It seems to me that if you’re within your 140 character limit, Twitter should mind its own business and leave what you wrote alone.

For example, I just typed http://billcammack.com/2009/04/10/time-part-06-whats-your-budget/ into Twitter.com and also into TweetDeck and they both resulted in a tinyurl of http://tinyurl.com/c6×54q.

Example #1: http://twitter.com/BillCammack/status/1532756085
Example #2: http://twitter.com/BillCammack/status/1532757140

So since my statement would have fit within the 140 characters, how come I received a tinyurl?

Trust

Bill Cammack is The MillipedeThe main reason I bring this up is that a lot of people won’t click on shortened links with very good reason.
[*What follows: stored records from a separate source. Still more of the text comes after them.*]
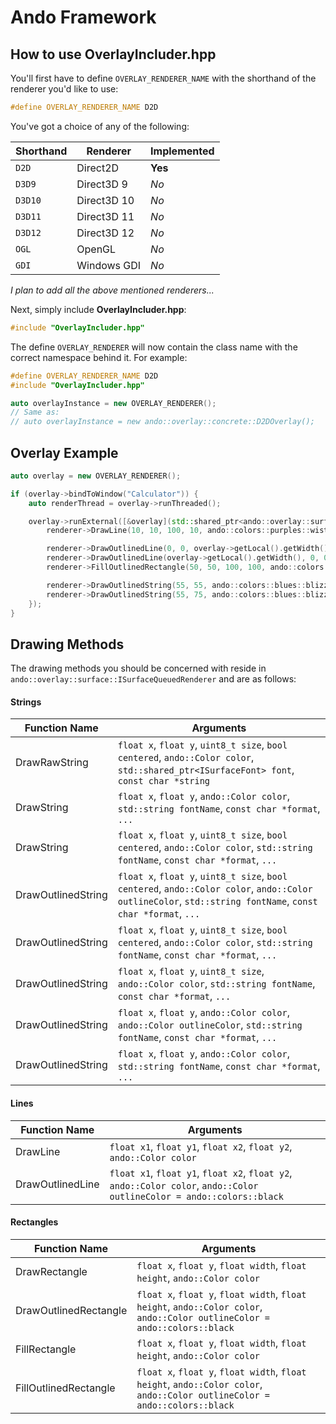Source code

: # Ando Framework

## How to use OverlayIncluder.hpp
You'll first have to define `OVERLAY_RENDERER_NAME` with the shorthand of the renderer you'd like to use:
```C++
#define OVERLAY_RENDERER_NAME D2D
```
You've got a choice of any of the following:

| Shorthand | Renderer    | Implemented |
| --------- | ----------- | ----------- |
| `D2D`     | Direct2D    | **Yes**     |
| `D3D9`    | Direct3D 9  | *No*        |
| `D3D10`   | Direct3D 10 | *No*        |
| `D3D11`   | Direct3D 11 | *No*        |
| `D3D12`   | Direct3D 12 | *No*        |
| `OGL`     | OpenGL      | *No*        |
| `GDI`     | Windows GDI | *No*        |
*I plan to add all the above mentioned renderers...*

Next, simply include **OverlayIncluder.hpp**:
```C++
#include "OverlayIncluder.hpp"
```

The define `OVERLAY_RENDERER` will now contain the class name with the correct namespace behind it.
For example:
```C++
#define OVERLAY_RENDERER_NAME D2D
#include "OverlayIncluder.hpp"

auto overlayInstance = new OVERLAY_RENDERER();
// Same as:
// auto overlayInstance = new ando::overlay::concrete::D2DOverlay();
```

## Overlay Example
```C++
auto overlay = new OVERLAY_RENDERER();

if (overlay->bindToWindow("Calculator")) {
    auto renderThread = overlay->runThreaded();

	overlay->runExternal([&overlay](std::shared_ptr<ando::overlay::surface::ISurfaceQueuedRenderer> renderer) {
		renderer->DrawLine(10, 10, 100, 10, ando::colors::purples::wisteria);

		renderer->DrawOutlinedLine(0, 0, overlay->getLocal().getWidth(), overlay->getLocal().getHeight(), ando::colors::red);
		renderer->DrawOutlinedLine(overlay->getLocal().getWidth(), 0, 0, overlay->getLocal().getHeight(), ando::colors::red);
		renderer->FillOutlinedRectangle(50, 50, 100, 100, ando::colors::reds::mexicanRed);

		renderer->DrawOutlinedString(55, 55, ando::colors::blues::blizzardBlue, "Arial", "Ando Overlay Arial");
		renderer->DrawOutlinedString(55, 75, ando::colors::blues::blizzardBlue, "Comic Sans MS", "Sean sucks!");
	});
}
```

## Drawing Methods
The drawing methods you should be concerned with reside in `ando::overlay::surface::ISurfaceQueuedRenderer` and are as follows:

#### Strings

| Function Name      | Arguments |
| ------------------ | --------- |
| DrawRawString      | `float x`, `float y`, `uint8_t size`, `bool centered`, `ando::Color color`, `std::shared_ptr<ISurfaceFont> font`, `const char *string` |
| DrawString         | `float x`, `float y`, `ando::Color color`, `std::string fontName`, `const char *format`, `...` |
| DrawString         | `float x`, `float y`, `uint8_t size`, `bool centered`, `ando::Color color`, `std::string fontName`, `const char *format`, `...` |
| DrawOutlinedString | `float x`, `float y`, `uint8_t size`, `bool centered`, `ando::Color color`, `ando::Color outlineColor`, `std::string fontName`, `const char *format`, `...` |
| DrawOutlinedString | `float x`, `float y`, `uint8_t size`, `bool centered`, `ando::Color color`, `std::string fontName`, `const char *format`, `...` |
| DrawOutlinedString | `float x`, `float y`, `uint8_t size`, `ando::Color color`, `std::string fontName`, `const char *format`, `...` |
| DrawOutlinedString | `float x`, `float y`, `ando::Color color`, `ando::Color outlineColor`, `std::string fontName`, `const char *format`, `...` |
| DrawOutlinedString | `float x`, `float y`, `ando::Color color`, `std::string fontName`, `const char *format`, `...`

#### Lines

| Function Name    | Arguments |
| ---------------- | --------- |
| DrawLine         | `float x1`, `float y1`, `float x2`, `float y2`, `ando::Color color` |
| DrawOutlinedLine | `float x1`, `float y1`, `float x2`, `float y2`, `ando::Color color`, `ando::Color outlineColor = ando::colors::black` |

#### Rectangles

| Function Name         | Arguments |
| --------------------- | --------- |
| DrawRectangle         | `float x`, `float y`, `float width`, `float height`, `ando::Color color` |
| DrawOutlinedRectangle | `float x`, `float y`, `float width`, `float height`, `ando::Color color`, `ando::Color outlineColor = ando::colors::black` |
| FillRectangle         | `float x`, `float y`, `float width`, `float height`, `ando::Color color` |
| FillOutlinedRectangle | `float x`, `float y`, `float width`, `float height`, `ando::Color color`, `ando::Color outlineColor = ando::colors::black` |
You don’t know what site you’re being directed to.

This isn’t just an issue on Twitter, but on forums, newsgroups, etc.

So what happens if I want people to know that I’m directing them to my own personal site, where they’ve already been 100 times and know what they’re likely to see?

In case you don’t know what a URL shortener does, it changes a link with a long string, such as http://billcammack.com/2009/04/10/time-part-06-whats-your-budget/ into something shorter, like http://tinyurl.com/blahbl so that it’s easier for people to remember, re-type or fit inside whatever character limit you have (such as Twitter’s 140 character limit).
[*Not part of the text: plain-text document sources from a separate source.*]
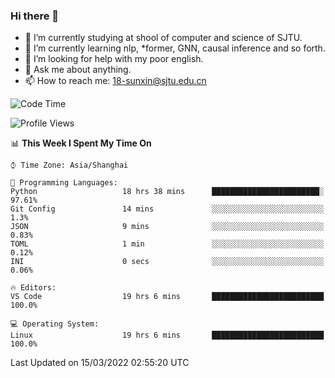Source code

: ### Hi there 👋

<!--
**sunxin000/sunxin000** is a ✨ _special_ ✨ repository because its `README.md` (this file) appears on your GitHub profile.

Here are some ideas to get you started:

- 🔭 I’m currently working on ...
- 🌱 I’m currently learning ...
- 👯 I’m looking to collaborate on ...
- 🤔 I’m looking for help with ...
- 💬 Ask me about ...
- 📫 How to reach me: ...
- 😄 Pronouns: ...
- ⚡ Fun fact: ...
-->
- 🏫 I’m currently studying at shool of computer and science of SJTU.
- 🌱 I’m currently learning nlp, \*former, GNN, causal inference and so forth.
- 🤔 I’m looking for help with my poor english.
- 💬 Ask me about anything.
- 📫 How to reach me: 18-sunxin@sjtu.edu.cn
<!--START_SECTION:waka-->
![Code Time](http://img.shields.io/badge/Code%20Time-117%20hrs%2017%20mins-blue)

![Profile Views](http://img.shields.io/badge/Profile%20Views-0-blue)

📊 **This Week I Spent My Time On** 

```text
⌚︎ Time Zone: Asia/Shanghai

💬 Programming Languages: 
Python                   18 hrs 38 mins      ████████████████████████░   97.61% 
Git Config               14 mins             ░░░░░░░░░░░░░░░░░░░░░░░░░   1.3% 
JSON                     9 mins              ░░░░░░░░░░░░░░░░░░░░░░░░░   0.83% 
TOML                     1 min               ░░░░░░░░░░░░░░░░░░░░░░░░░   0.12% 
INI                      0 secs              ░░░░░░░░░░░░░░░░░░░░░░░░░   0.06%

🔥 Editors: 
VS Code                  19 hrs 6 mins       █████████████████████████   100.0%

💻 Operating System: 
Linux                    19 hrs 6 mins       █████████████████████████   100.0%

```


 Last Updated on 15/03/2022 02:55:20 UTC
<!--END_SECTION:waka-->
So the problem is that lots of people & companies use shortened URLs to send you places where you don’t actually want to go. The more people get caught with this, the less they trust shortened URLs and then your links are automatically shortened by Twitter. :/

Another problem is that sometimes I link to my own site and sometimes I link to YouTube or to someone else’s site. I have to go out of my way to indicate that I’m sending people to my own site or take my chances that they think “ah… Another YouTube rock video. I’m not going to click on that link.”

Failure

Another problem is that in the case of the shortener company failing temporarily or permanently, those links no longer work, so then what?

Search

Another problem is that since the frenzy right now is trying to use Twitter for search, your site’s URL is being removed from every single post you make. That happens to make no difference to me, personally, because my Twitter name and my site name are the exact same thing. For people or companies that aren’t set up this way, it looks like they’ll be missing out on quite a few opportunities for search results.

Solutions?

Tyme White decided to make her own short URLs. Another way to get around the issue is to not use the long-format URL of your post, opting for something that looks like http://billcammack.com/?p=4667 (this post). If you know your actual post number, you should be able to fit it within the shortener cutoff, depending on the length of your actual site name.
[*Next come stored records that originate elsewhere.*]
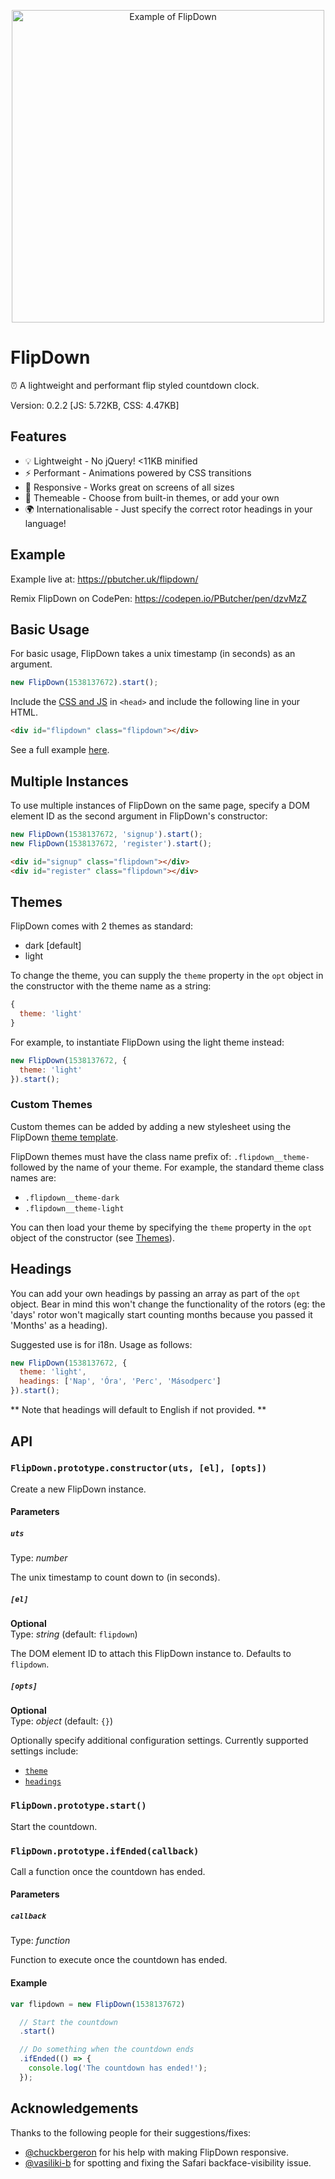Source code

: <span style="text-align:center;display:block;width:100%;"><img src="http://i.imgur.com/UtbIc4S.png" title="Example of FlipDown" style="width: 500px;text-align:center"></span>

# FlipDown

⏰ A lightweight and performant flip styled countdown clock.

Version: 0.2.2 [JS: 5.72KB, CSS: 4.47KB]

## Features

* 💡 Lightweight - No jQuery! <11KB minified
* ⚡ Performant - Animations powered by CSS transitions
* 📱 Responsive - Works great on screens of all sizes
* 🎨 Themeable - Choose from built-in themes, or add your own
* 🌍 Internationalisable - Just specify the correct rotor headings in your language!

## Example

Example live at: https://pbutcher.uk/flipdown/

Remix FlipDown on CodePen: https://codepen.io/PButcher/pen/dzvMzZ

## Basic Usage

For basic usage, FlipDown takes a unix timestamp (in seconds) as an argument.

```javascript
new FlipDown(1538137672).start();
```

Include the [CSS and JS](https://github.com/PButcher/flipdown/tree/master/dist) in `<head>` and include the following line in your HTML.

```html
<div id="flipdown" class="flipdown"></div>
```

See a full example [here](https://github.com/PButcher/flipdown/tree/master/example).

## Multiple Instances

To use multiple instances of FlipDown on the same page, specify a DOM element ID as the second argument in FlipDown's constructor:

```javascript
new FlipDown(1538137672, 'signup').start();
new FlipDown(1538137672, 'register').start();
```
```html
<div id="signup" class="flipdown"></div>
<div id="register" class="flipdown"></div>
```

## Themes

FlipDown comes with 2 themes as standard:
* dark [default]
* light

To change the theme, you can supply the `theme` property in the `opt` object in the constructor with the theme name as a string:

```javascript
{
  theme: 'light'
}
```

For example, to instantiate FlipDown using the light theme instead:

```javascript
new FlipDown(1538137672, {
  theme: 'light'
}).start();
```

### Custom Themes

Custom themes can be added by adding a new stylesheet using the FlipDown [theme template](https://github.com/PButcher/flipdown/blob/master/src/flipdown.css#L3-L34).

FlipDown themes must have the class name prefix of: `.flipdown__theme-` followed by the name of your theme. For example, the standard theme class names are:

* `.flipdown__theme-dark`
* `.flipdown__theme-light`

You can then load your theme by specifying the `theme` property in the `opt` object of the constructor (see [Themes](#Themes)).

## Headings

You can add your own headings by passing an array as part of the `opt` object. Bear in mind this won't change the functionality of the rotors (eg: the 'days' rotor won't magically start counting months because you passed it 'Months' as a heading).

Suggested use is for i18n. Usage as follows:

```javascript
new FlipDown(1538137672, {
  theme: 'light',
  headings: ['Nap', 'Óra', 'Perc', 'Másodperc']
}).start();
```

** Note that headings will default to English if not provided. **

## API

### `FlipDown.prototype.constructor(uts, [el], [opts])`

Create a new FlipDown instance.

#### Parameters

##### `uts`
Type: _number_

The unix timestamp to count down to (in seconds).

##### `[el]`
**Optional**  
Type: _string_ (default: `flipdown`)

The DOM element ID to attach this FlipDown instance to. Defaults to `flipdown`.

##### `[opts]`
**Optional**  
Type: _object_ (default: `{}`)

Optionally specify additional configuration settings. Currently supported settings include:

* [`theme`](#Themes)
* [`headings`](#Headings)

### `FlipDown.prototype.start()`

Start the countdown.

### `FlipDown.prototype.ifEnded(callback)`

Call a function once the countdown has ended.

#### Parameters

##### `callback`
Type: _function_

Function to execute once the countdown has ended.

#### Example

```javascript
var flipdown = new FlipDown(1538137672)

  // Start the countdown
  .start()

  // Do something when the countdown ends
  .ifEnded(() => {
    console.log('The countdown has ended!');
  });
```

## Acknowledgements

Thanks to the following people for their suggestions/fixes:
- [@chuckbergeron](https://github.com/chuckbergeron) for his help with making FlipDown responsive.
- [@vasiliki-b](https://github.com/vasiliki-b) for spotting and fixing the Safari backface-visibility issue.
This had been temporarily relieved a little while back, and I got to put some actual URLs in Twitter [link], but they closed it off again, apparently.

Anyway, if you know of some good reason why URLs should be shortened when they don’t need to be, feel free to enlighten me in the comments. I don’t really care about this, because people aren’t searching Twitter for my name.. They’re searching Google. For the people that DO care about being searched on Twitter, this may very well be a major issue that will affect them down the line, when there are zero mentions of their website and a million references to tinyurl.com available in search.twitter.com.

Edit: Jayson Flint ( jaysonflint.com / @jaysonflint ) left me a comment on Facebook that putting an asterisk * in front of the “http” solves this problem. *http://blahblah.

I just tried it and got the result I was looking for => http://twitter.com/BillCammack/status/1534164738.

The URL was still shortened in the text, but my site name was clearly visible/searchable, and the entire URL shows up in search => http://search.twitter.com/search?q=billcammack.com.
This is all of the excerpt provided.